_To do_.
For every record that follows, transcribe the text exactly and leave any image out.

_Listed records_.
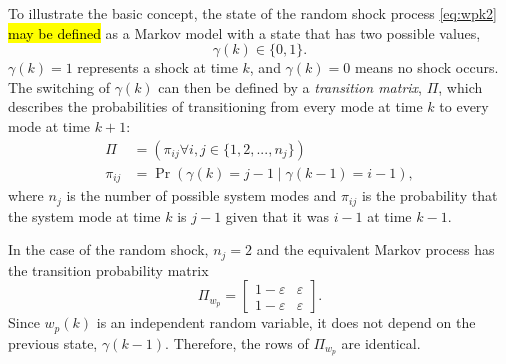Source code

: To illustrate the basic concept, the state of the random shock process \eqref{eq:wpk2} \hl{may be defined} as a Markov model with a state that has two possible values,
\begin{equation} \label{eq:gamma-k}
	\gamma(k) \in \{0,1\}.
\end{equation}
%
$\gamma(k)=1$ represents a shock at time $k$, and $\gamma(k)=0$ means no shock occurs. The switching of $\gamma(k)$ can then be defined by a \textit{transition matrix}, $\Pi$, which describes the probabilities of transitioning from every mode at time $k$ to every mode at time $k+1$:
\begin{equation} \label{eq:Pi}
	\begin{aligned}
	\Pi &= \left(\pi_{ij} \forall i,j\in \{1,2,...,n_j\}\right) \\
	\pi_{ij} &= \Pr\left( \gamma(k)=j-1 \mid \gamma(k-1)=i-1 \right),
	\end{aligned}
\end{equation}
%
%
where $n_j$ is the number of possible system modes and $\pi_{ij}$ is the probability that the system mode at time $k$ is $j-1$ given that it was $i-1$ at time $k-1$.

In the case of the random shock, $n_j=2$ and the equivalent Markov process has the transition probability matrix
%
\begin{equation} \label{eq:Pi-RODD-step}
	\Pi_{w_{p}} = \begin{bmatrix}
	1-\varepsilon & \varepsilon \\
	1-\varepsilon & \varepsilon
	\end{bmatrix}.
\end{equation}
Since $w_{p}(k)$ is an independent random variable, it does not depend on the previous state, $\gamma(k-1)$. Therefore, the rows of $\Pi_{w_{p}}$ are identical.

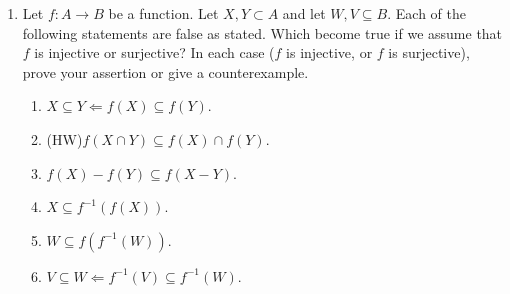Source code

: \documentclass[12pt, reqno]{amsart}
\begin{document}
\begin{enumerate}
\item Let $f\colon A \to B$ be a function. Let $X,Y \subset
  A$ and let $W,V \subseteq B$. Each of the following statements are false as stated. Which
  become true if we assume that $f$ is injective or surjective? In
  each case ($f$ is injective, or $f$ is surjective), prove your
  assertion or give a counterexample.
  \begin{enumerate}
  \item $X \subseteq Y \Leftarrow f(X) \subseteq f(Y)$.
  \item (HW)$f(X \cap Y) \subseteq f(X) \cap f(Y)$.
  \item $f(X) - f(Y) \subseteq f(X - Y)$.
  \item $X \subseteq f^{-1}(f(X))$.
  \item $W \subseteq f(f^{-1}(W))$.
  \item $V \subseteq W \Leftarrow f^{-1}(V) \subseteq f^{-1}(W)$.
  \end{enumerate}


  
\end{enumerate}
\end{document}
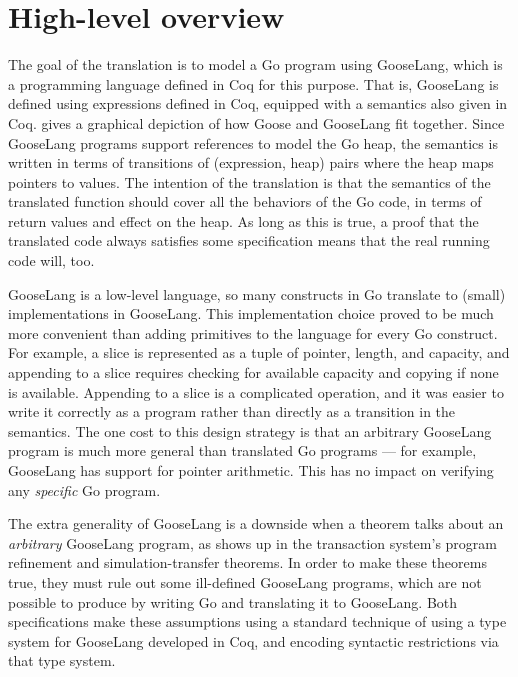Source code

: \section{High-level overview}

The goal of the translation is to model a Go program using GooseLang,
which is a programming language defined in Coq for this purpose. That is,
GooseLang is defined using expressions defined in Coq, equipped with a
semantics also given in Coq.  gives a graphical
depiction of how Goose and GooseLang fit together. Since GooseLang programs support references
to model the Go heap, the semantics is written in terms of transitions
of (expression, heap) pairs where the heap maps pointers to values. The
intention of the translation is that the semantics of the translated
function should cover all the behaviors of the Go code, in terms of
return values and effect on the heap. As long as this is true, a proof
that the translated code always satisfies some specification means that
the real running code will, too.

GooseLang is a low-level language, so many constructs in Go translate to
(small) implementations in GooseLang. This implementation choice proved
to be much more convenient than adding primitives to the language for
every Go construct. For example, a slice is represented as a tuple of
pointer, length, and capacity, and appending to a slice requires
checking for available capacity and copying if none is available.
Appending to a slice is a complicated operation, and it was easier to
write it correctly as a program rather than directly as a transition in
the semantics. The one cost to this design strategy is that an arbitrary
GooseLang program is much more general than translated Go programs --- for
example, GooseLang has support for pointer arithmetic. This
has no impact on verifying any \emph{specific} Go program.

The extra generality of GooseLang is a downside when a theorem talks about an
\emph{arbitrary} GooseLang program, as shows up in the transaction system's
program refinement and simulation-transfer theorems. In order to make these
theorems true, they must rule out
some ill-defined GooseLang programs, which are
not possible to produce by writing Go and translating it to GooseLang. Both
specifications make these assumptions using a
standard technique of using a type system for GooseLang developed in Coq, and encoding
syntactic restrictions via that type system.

_Solution below_.
Source code

: To illustrate the basic concept, the state of the random shock process \eqref{eq:wpk2} \hl{may be defined} as a Markov model with a state that has two possible values,
\begin{equation} \label{eq:gamma-k}
	\gamma(k) \in \{0,1\}.
\end{equation}
%
$\gamma(k)=1$ represents a shock at time $k$, and $\gamma(k)=0$ means no shock occurs. The switching of $\gamma(k)$ can then be defined by a \textit{transition matrix}, $\Pi$, which describes the probabilities of transitioning from every mode at time $k$ to every mode at time $k+1$:
\begin{equation} \label{eq:Pi}
	\begin{aligned}
	\Pi &= \left(\pi_{ij} \forall i,j\in \{1,2,...,n_j\}\right) \\
	\pi_{ij} &= \Pr\left( \gamma(k)=j-1 \mid \gamma(k-1)=i-1 \right),
	\end{aligned}
\end{equation}
%
%
where $n_j$ is the number of possible system modes and $\pi_{ij}$ is the probability that the system mode at time $k$ is $j-1$ given that it was $i-1$ at time $k-1$.

In the case of the random shock, $n_j=2$ and the equivalent Markov process has the transition probability matrix
%
\begin{equation} \label{eq:Pi-RODD-step}
	\Pi_{w_{p}} = \begin{bmatrix}
	1-\varepsilon & \varepsilon \\
	1-\varepsilon & \varepsilon
	\end{bmatrix}.
\end{equation}
Since $w_{p}(k)$ is an independent random variable, it does not depend on the previous state, $\gamma(k-1)$. Therefore, the rows of $\Pi_{w_{p}}$ are identical.

Source code

: \documentclass[12pt, reqno]{amsart}
\begin{document}
\begin{enumerate}
\item Let $f\colon A \to B$ be a function. Let $X,Y \subset
  A$ and let $W,V \subseteq B$. Each of the following statements are false as stated. Which
  become true if we assume that $f$ is injective or surjective? In
  each case ($f$ is injective, or $f$ is surjective), prove your
  assertion or give a counterexample.
  \begin{enumerate}
  \item $X \subseteq Y \Leftarrow f(X) \subseteq f(Y)$.
  \item (HW)$f(X \cap Y) \subseteq f(X) \cap f(Y)$.
  \item $f(X) - f(Y) \subseteq f(X - Y)$.
  \item $X \subseteq f^{-1}(f(X))$.
  \item $W \subseteq f(f^{-1}(W))$.
  \item $V \subseteq W \Leftarrow f^{-1}(V) \subseteq f^{-1}(W)$.
  \end{enumerate}


  
\end{enumerate}
\end{document}
Source code

: \section{High-level overview}

The goal of the translation is to model a Go program using GooseLang,
which is a programming language defined in Coq for this purpose. That is,
GooseLang is defined using expressions defined in Coq, equipped with a
semantics also given in Coq.  gives a graphical
depiction of how Goose and GooseLang fit together. Since GooseLang programs support references
to model the Go heap, the semantics is written in terms of transitions
of (expression, heap) pairs where the heap maps pointers to values. The
intention of the translation is that the semantics of the translated
function should cover all the behaviors of the Go code, in terms of
return values and effect on the heap. As long as this is true, a proof
that the translated code always satisfies some specification means that
the real running code will, too.

GooseLang is a low-level language, so many constructs in Go translate to
(small) implementations in GooseLang. This implementation choice proved
to be much more convenient than adding primitives to the language for
every Go construct. For example, a slice is represented as a tuple of
pointer, length, and capacity, and appending to a slice requires
checking for available capacity and copying if none is available.
Appending to a slice is a complicated operation, and it was easier to
write it correctly as a program rather than directly as a transition in
the semantics. The one cost to this design strategy is that an arbitrary
GooseLang program is much more general than translated Go programs --- for
example, GooseLang has support for pointer arithmetic. This
has no impact on verifying any \emph{specific} Go program.

The extra generality of GooseLang is a downside when a theorem talks about an
\emph{arbitrary} GooseLang program, as shows up in the transaction system's
program refinement and simulation-transfer theorems. In order to make these
theorems true, they must rule out
some ill-defined GooseLang programs, which are
not possible to produce by writing Go and translating it to GooseLang. Both
specifications make these assumptions using a
standard technique of using a type system for GooseLang developed in Coq, and encoding
syntactic restrictions via that type system.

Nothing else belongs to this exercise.